Just as writers remove run on sentences and turn fragmented thoughts into clear communication, people might be more successful stopping and removing continued failings and clutter in their surroundings instead of simply continuing. If one does not stop before starting, one might continue writing unintelligible notions without focus, performing futile or even destructive actions.
The clutter and complications in reality normally result from the writings or buildings of past authors, or authorities in attempts to manipulate conditions around them. These attempts at change often result in uneasy situations, having been incompletely thought out.
Stopping and starting anew is the natural and logical process by which people live daily. We all have to stop and rest everyday and then start again the next day. One can't start something new without first stopping, there are no blank pages in reality. One can't improve on the ideas and structures of the past without sometimes editing or removing past ideas and formations in their entirety. Writing is rewriting, and rewriting is editing.
In order to effectively grapple bad ideas, in order to properly edit poorly written and improper presentations of any sort, one must begin by deciding what to eliminate. In life, it is always more effective to understand first what to stop and then what to start.
Elimination of nonsensical gibberish encountered in rewriting and living is of the utmost importance, but before erasure, decisions of deletion must be made. Contemplation of which nouns, verbs and poor words are worthy of being kept and which are worthy of being destroyed is no trivial matter.

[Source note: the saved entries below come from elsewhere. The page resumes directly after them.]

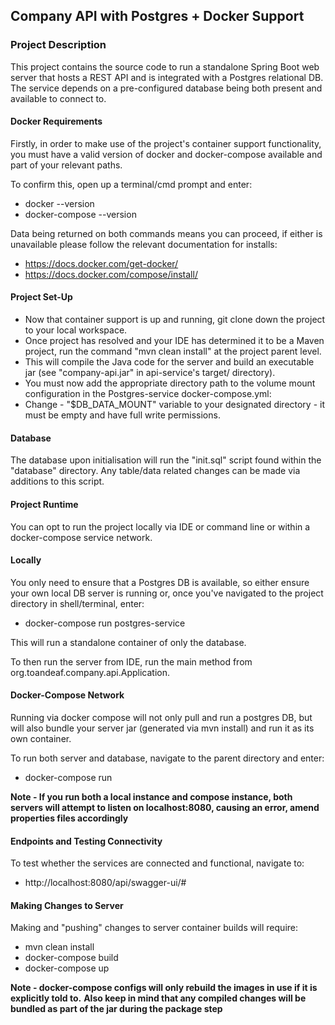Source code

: ## Company API with Postgres + Docker Support
### Project Description
This project contains the source code to run a standalone Spring Boot web server that hosts a REST API and is integrated with a Postgres relational DB.
The service depends on a pre-configured database being both present and available to connect to. 

#### Docker Requirements
Firstly, in order to make use of the project's container support functionality, you must have a valid version of docker and docker-compose available and part of your relevant paths.

To confirm this, open up a terminal/cmd prompt and enter:
* docker --version
* docker-compose --version

Data being returned on both commands means you can proceed, if either is unavailable please follow the relevant documentation for installs:
* https://docs.docker.com/get-docker/
* https://docs.docker.com/compose/install/

#### Project Set-Up
* Now that container support is up and running, git clone down the project to your local workspace.
* Once project has resolved and your IDE has determined it to be a Maven project, run the command "mvn clean install" at the project parent level.
* This will compile the Java code for the server and build an executable jar (see "company-api.jar" in api-service's target/ directory).
* You must now add the appropriate directory path to the volume mount configuration in the Postgres-service docker-compose.yml:
* Change - "$DB_DATA_MOUNT" variable to your designated directory - it must be empty and have full write permissions.

#### Database 
The database upon initialisation will run the "init.sql" script found within the "database" directory. Any table/data related changes can be made via additions to this script.

#### Project Runtime
You can opt to run the project locally via IDE or command line or within a docker-compose service network.

#### Locally
You only need to ensure that a Postgres DB is available, so either ensure your own local DB server is running or, once you've navigated to the project directory in shell/terminal, enter:
* docker-compose run postgres-service

This will run a standalone container of only the database.

To then run the server from IDE, run the main method from org.toandeaf.company.api.Application.

#### Docker-Compose Network
Running via docker compose will not only pull and run a postgres DB, but will also bundle your server jar (generated via mvn install) and run it as its own container.

To run both server and database, navigate to the parent directory and enter:
* docker-compose run

**Note - If you run both a local instance and compose instance, both servers will attempt to listen on localhost:8080, causing an error, amend properties files accordingly**

#### Endpoints and Testing Connectivity
To test whether the services are connected and functional, navigate to:
* http://localhost:8080/api/swagger-ui/#

#### Making Changes to Server
Making and "pushing" changes to server container builds will require:
* mvn clean install
* docker-compose build
* docker-compose up

**Note - docker-compose configs will only rebuild the images in use if it is explicitly told to.**
**Also keep in mind that any compiled changes will be bundled as part of the jar during the package step**








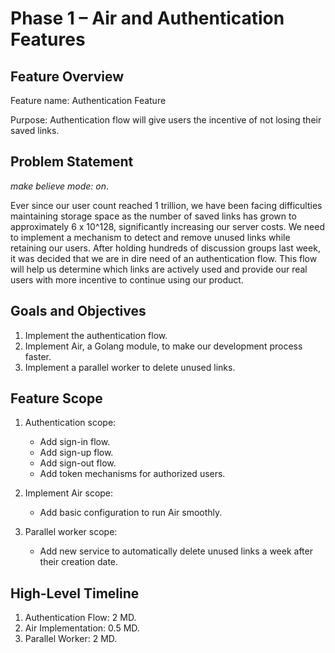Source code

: # Phase 1 – Air and Authentication Features

## Feature Overview

Feature name: Authentication Feature

Purpose: Authentication flow will give users the incentive of not losing their saved links.

## Problem Statement

*make believe mode: on*.

Ever since our user count reached 1 trillion, we have been facing difficulties maintaining storage space as the number of saved links has grown to approximately 6 x 10^128, significantly increasing our server costs. We need to implement a mechanism to detect and remove unused links while retaining our users. After holding hundreds of discussion groups last week, it was decided that we are in dire need of an authentication flow. This flow will help us determine which links are actively used and provide our real users with more incentive to continue using our product.

## Goals and Objectives

1. Implement the authentication flow.
2. Implement Air, a Golang module, to make our development process faster.
3. Implement a parallel worker to delete unused links.

## Feature Scope

1. Authentication scope:

    - Add sign-in flow.
    - Add sign-up flow.
    - Add sign-out flow.
    - Add token mechanisms for authorized users.

2. Implement Air scope:

    - Add basic configuration to run Air smoothly.

3. Parallel worker scope:

    - Add new service to automatically delete unused links a week after their creation date.

## High-Level Timeline

1. Authentication Flow: 2 MD.
2. Air Implementation: 0.5 MD.
3. Parallel Worker: 2 MD.
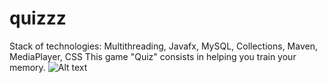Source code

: # quizzz
Stack of technologies: Multithreading, Javafx, MySQL, Collections, Maven, MediaPlayer, CSS
This game "Quiz" consists in helping you train your memory. 
![Alt text](/в1.PNG)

In writing, certain rules must be applied, as in living. Not the written, changeable rules written by some prior authority, but the universal laws and instructions. Rules of grammar and rules of manner are only written by authorities, universal laws are far different. Language and life have certain elements which contain many of the same formations. Sometimes prior authors and authorities leave so much clutter that the entirety must be tossed and sometimes those prior leave sacred identifiable buildings.
George Orwell is an example of a writer who tackled blank pages leaving many valuable nuggets and notes for the future. He presented six rules to consider as a way to better one's writing. All are at once acceptable as sensible, for the rules are applicable not only to pages, but also in life.
Never use a metaphor, simile, or other figure of speech which you are used to seeing in print.
Never use a long word where a short one will do.
If it is possible to cut a word out, always cut it out.
Never use the passive where you can use the active.
Never use a foreign phrase, a scientific word, or jargon word if you can think of an everyday English equivalent.
Break any of these rules sooner than say anything outright barbarous.